Sevilene Kötülük Edilmez
İnsan, düşmanı hep dışarıda arar.
Hâlbuki en büyük düşman içimizdedir. Peygamber efendimiz,
(En dehşetli düşman nefsinizdir)buyuruyor. Büyükler bize, başkasına değil,
kendimize düşman olmayı öğretmiş, (Düşmanı dışarıda aramayın,
düşman içinizdedir)buyurmuşlardır.
Kendini beğenerek ben diyen, nefsini kastetmiş olur.
Büyük zatlar, ben demezler.
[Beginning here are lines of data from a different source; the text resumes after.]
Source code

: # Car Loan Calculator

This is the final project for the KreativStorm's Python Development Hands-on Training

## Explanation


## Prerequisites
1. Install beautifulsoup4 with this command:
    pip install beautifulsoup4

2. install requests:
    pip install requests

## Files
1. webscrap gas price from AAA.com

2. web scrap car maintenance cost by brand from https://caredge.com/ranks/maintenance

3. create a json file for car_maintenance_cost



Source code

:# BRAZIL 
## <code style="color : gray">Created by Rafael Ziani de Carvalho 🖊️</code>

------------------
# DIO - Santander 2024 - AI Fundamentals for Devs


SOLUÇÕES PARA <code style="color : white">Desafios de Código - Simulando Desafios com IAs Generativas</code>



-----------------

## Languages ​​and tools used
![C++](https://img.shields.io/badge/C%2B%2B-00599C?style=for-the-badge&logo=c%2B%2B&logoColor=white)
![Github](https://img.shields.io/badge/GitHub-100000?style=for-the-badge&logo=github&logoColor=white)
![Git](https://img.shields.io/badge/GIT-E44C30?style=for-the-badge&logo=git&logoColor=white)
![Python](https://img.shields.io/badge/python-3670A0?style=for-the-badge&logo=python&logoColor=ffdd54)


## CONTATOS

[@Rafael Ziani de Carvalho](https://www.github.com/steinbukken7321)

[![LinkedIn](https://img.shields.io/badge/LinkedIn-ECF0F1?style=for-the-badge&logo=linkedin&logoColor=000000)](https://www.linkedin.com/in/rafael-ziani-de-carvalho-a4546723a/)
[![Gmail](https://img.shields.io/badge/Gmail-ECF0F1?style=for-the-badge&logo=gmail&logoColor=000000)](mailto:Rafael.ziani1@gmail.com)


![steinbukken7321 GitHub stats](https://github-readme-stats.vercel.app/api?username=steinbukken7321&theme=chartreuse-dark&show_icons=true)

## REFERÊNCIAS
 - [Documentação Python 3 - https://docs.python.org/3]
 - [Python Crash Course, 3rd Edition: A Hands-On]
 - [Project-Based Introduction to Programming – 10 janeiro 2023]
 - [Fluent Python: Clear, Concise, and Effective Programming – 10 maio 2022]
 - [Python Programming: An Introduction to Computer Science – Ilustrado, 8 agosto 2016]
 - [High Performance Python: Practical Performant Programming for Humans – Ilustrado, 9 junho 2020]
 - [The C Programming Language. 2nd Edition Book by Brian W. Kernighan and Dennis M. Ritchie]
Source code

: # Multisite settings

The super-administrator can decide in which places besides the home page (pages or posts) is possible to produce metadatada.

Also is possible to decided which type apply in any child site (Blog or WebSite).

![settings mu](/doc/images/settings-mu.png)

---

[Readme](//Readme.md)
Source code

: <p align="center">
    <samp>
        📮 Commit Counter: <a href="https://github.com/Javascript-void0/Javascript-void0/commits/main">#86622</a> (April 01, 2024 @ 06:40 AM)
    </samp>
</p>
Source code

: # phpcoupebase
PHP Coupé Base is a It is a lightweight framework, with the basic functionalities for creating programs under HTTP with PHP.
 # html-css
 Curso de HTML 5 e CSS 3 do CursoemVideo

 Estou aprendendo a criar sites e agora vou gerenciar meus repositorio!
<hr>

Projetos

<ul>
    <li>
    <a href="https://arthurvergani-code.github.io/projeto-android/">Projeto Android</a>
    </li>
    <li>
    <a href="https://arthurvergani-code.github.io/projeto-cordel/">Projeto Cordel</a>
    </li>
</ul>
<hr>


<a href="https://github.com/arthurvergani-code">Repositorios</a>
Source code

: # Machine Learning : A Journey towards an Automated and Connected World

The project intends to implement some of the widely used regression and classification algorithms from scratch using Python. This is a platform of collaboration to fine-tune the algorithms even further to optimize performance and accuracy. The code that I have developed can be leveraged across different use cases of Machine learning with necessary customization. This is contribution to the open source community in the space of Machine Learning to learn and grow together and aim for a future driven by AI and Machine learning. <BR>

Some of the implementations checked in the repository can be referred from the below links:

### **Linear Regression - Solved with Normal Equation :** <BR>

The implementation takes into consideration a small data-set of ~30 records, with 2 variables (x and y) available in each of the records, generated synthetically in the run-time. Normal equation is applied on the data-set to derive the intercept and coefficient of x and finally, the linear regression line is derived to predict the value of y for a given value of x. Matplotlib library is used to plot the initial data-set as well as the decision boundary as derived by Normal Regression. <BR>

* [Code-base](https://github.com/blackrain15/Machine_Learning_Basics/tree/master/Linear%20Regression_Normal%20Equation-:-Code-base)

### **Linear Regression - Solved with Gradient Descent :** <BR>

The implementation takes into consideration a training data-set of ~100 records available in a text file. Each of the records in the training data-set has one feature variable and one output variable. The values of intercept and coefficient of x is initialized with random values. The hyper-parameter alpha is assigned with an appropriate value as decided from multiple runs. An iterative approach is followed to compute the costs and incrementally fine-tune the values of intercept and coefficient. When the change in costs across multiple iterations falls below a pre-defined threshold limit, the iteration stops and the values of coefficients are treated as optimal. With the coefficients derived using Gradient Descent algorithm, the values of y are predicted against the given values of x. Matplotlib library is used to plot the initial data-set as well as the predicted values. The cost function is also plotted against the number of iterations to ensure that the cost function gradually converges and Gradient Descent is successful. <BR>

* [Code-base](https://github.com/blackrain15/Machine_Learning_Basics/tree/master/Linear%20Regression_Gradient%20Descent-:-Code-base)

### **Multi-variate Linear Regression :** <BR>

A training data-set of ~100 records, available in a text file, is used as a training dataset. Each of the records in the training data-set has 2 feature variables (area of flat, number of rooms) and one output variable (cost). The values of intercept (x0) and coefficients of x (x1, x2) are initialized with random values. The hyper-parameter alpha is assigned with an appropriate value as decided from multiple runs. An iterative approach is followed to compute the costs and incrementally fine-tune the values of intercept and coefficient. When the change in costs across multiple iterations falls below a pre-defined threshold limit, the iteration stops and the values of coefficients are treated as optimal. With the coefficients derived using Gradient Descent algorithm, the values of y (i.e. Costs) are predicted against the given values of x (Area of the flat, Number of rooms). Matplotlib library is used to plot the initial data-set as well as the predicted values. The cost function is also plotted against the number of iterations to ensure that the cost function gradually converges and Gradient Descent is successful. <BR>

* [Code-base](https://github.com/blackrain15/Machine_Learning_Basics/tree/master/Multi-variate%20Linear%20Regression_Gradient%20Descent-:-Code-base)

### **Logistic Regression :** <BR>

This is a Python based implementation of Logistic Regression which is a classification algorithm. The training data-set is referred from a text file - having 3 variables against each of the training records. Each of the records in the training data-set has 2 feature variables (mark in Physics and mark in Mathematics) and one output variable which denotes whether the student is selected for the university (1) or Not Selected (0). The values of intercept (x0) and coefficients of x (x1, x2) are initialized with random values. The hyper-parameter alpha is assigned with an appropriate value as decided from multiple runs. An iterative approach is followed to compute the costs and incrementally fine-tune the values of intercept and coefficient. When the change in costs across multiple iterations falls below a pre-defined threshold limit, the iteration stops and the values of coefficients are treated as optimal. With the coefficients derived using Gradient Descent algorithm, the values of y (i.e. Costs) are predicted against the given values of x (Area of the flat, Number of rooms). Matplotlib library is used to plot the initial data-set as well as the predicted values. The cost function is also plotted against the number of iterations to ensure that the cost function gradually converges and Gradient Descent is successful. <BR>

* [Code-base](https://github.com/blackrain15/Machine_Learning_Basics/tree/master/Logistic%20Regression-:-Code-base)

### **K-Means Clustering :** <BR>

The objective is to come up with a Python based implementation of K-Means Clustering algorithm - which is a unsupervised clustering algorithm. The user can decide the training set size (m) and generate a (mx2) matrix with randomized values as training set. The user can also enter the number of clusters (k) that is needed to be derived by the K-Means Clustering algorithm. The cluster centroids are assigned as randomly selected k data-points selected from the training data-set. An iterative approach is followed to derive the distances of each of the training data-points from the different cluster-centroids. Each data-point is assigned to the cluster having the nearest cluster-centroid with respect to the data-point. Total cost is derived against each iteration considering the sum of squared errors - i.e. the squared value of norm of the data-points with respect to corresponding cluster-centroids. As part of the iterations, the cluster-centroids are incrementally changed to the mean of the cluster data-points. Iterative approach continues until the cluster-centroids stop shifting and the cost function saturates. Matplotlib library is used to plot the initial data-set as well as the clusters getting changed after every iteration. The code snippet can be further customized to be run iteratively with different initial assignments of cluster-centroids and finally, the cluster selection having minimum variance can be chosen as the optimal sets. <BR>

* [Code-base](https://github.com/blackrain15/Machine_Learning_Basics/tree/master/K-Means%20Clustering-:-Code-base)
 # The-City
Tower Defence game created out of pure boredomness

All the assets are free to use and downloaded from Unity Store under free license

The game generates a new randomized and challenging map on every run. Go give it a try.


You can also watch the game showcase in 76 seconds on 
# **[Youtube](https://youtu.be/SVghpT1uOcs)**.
Mesela, Seyyid Abdülhakîm Arvâsî hazretlerinin
hayatında ben dediği duyulmamış, hattâ, (O büyük zatların yanlarında bulunsak,
bizi hesaba katmazlar, çünkü biz hesaba dâhil değiliz. Orada bulunmasak aranmayız,
hatırlarına bile gelmeyiz. Biz hiçiz) buyurmuştur.
Hiçbir göz kendini göremez, karşısındakini görür.
Hâlbuki tasavvufta herkes kendini görmeye çalışmıştır.
İnsan kendini nasıl görebilir? Büyüklerin aynasında görebilir. Ne hâlde görür?
Elbette uygunsuz görür, iyi olarak göremez. Bütün iyi hasletler o zatta,
bütün kötülükler kendisinde görür. O zaman kendini tedavi etmeye başlayacaktır.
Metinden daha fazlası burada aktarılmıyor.